You guys, like y'all, isn't something one sees in formal prose. Unlike y'all, it has the disadvantage of being blatantly gendered. Although one might hail a group of both males and females with the phrase hey you guys!, the word guys without a preceding you is distinctly masculine. (Metcalf explains that the word guys originated in reference to effigies of the 17th-century wannabe English Parliament blower-upper, Guy Fawkes. Fawkes' "Gunpowder Plot" was foiled on November 5, 1605, and celebrations of Guy Fawkes Day began in the 18th century. The OED dates the word guy to the early 19th century.)

You guys, because it includes an unadulterated you, is somewhat awkward when it comes to possessive forms. Turn down you guys's car radio sounds strange, even though it's dialectally correct, while Turn down your guys's car radio is just plain wrong, since it suggests that whoever you is controls guys rather than a shared car radio. Change the command to a simple Turn down your car radio and the editor breathes a concise sigh of relief, but the you-plural is lost.

Y'all has the benefit of dropping the -ou while retaining the y-, so the pronoun loses some of its obvious you-ness. One can thus derive possessive forms of y'all with relative ease, as in Turn down y'all's car radio. The especially enthusiastic speaker might emphasize the pluralness of y'all by making it y'alls, thus, Turn down y'alls's car radios. If more than about three folks are making a ruckus, one could say All y'all might should turn down the car radio. It's a bizarre twist, that all y'all, for its existence suggests y'all itself is on the way to becoming singular.

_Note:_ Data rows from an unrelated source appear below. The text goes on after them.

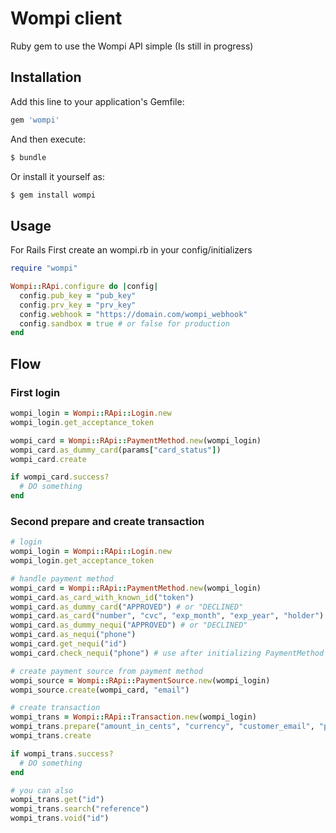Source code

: # Wompi client

Ruby gem to use the Wompi  API simple (Is still in progress)

## Installation

Add this line to your application's Gemfile:

```ruby
gem 'wompi'
```

And then execute:

```sh
$ bundle
```

Or install it yourself as:

```sh
$ gem install wompi
```

## Usage

For Rails First create an wompi.rb in your config/initializers

```ruby
require "wompi"

Wompi::RApi.configure do |config|
  config.pub_key = "pub_key"
  config.prv_key = "prv_key"
  config.webhook = "https://domain.com/wompi_webhook"
  config.sandbox = true # or false for production
end

```

## Flow

### First login

```ruby
wompi_login = Wompi::RApi::Login.new
wompi_login.get_acceptance_token

wompi_card = Wompi::RApi::PaymentMethod.new(wompi_login)
wompi_card.as_dummy_card(params["card_status"])
wompi_card.create

if wompi_card.success?
  # DO something
end

```

### Second prepare and create transaction

```ruby
# login
wompi_login = Wompi::RApi::Login.new
wompi_login.get_acceptance_token

# handle payment method
wompi_card = Wompi::RApi::PaymentMethod.new(wompi_login)
wompi_card.as_card_with_known_id("token")
wompi_card.as_dummy_card("APPROVED") # or "DECLINED"
wompi_card.as_card("number", "cvc", "exp_month", "exp_year", "holder")
wompi_card.as_dummy_nequi("APPROVED") # or "DECLINED"
wompi_card.as_nequi("phone")
wompi_card.get_nequi("id")
wompi_card.check_nequi("phone") # use after initializing PaymentMethod and using get_nequi

# create payment source from payment method
wompi_source = Wompi::RApi::PaymentSource.new(wompi_login)
wompi_source.create(wompi_card, "email")

# create transaction
wompi_trans = Wompi::RApi::Transaction.new(wompi_login)
wompi_trans.prepare("amount_in_cents", "currency", "customer_email", "payment_source", "installments", "reference")
wompi_trans.create

if wompi_trans.success?
  # DO something
end

# you can also
wompi_trans.get("id")
wompi_trans.search("reference")
wompi_trans.void("id")


```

Metcalf mentions a few other you-plural options: yiz (in Philadelphia, where yous is the singular); yinz (in Pittsburgh, derived from you ones); and youse and you-uns, both regional Northern variants. Take y'alls's picks, but I'm sticking with the Southern solution.

Wednesday, January 20, 2010

The best answer

The other day, E, who is in third grade, had math homework. One of the problems read as follows:

Patrick purchased 12 books. He needed four books for each of his research projects at school. How many projects did he have? _____

The space designated for the answer was a short black line about one centimeter long. There wasn't enough room to write "This is a seriously messed up question," so E wrote "3."

The word problem asks a complex question, worth deconstructing. What assumptions are we to make about Patrick and his research projects in order to obtain what test-designers would likely call "the best answer"?

Consider: Who is Patrick? Presumably he is a student, for part of his life is spent "at school." There is, of course, the possibility that Patrick is a grown-up. Maybe he is a bearded Duke social scientist in a tweed jacket, or a bright, enthusiastic doctoral student in Education at UNC, conducting research projects on third graders. But since the whole point of word problems is to simulate real-life situations in which knowing rudimentary math is a useful skill, the pupil needs to be able to identify with Patrick. Let us assume, then, that Patrick is a third-grader, like E.

Where did Patrick get the money to buy 12 books? Even if they're cheap little paperback books, like the popular Pixi books in Germany, they probably cost at least $1 apiece. Where does a third grader get $12 to blow on books? Why doesn't Patrick want to spend his money on Legos instead? Perhaps Patrick is rolling in dough because he's engaged in a profitable little sales ring at Before- and After School. What is he selling that the other kids want? Is it legal? Why aren't responsible adults intervening?

But a third grader conducting illicit money-making schemes is hardly a third grader who would be responsible about schoolwork. Clearly, Patrick values education. Perhaps he bought the books because his wealthy parents have him so over-scheduled with character-building activities--violin lessons, soccer, dressage--that he does not have time to go to the library.

Or perhaps Patrick can't use library books for his research projects because he needs to deface the books. For a science project, he needs to distill the covers: Patrick will find that the liquid component smells like artificial smoke flavoring, and he'll capture the gaseous component (oxygen) in an inverted test tube, light a match under it, and produce water. For an art project, he'll make a collage out of ripped up pages, gluing them down and painting over them with acrylics or shellac. Patrick doesn't need to use brand new books for such projects, so he chose to shop at the used books store. Smart Patrick.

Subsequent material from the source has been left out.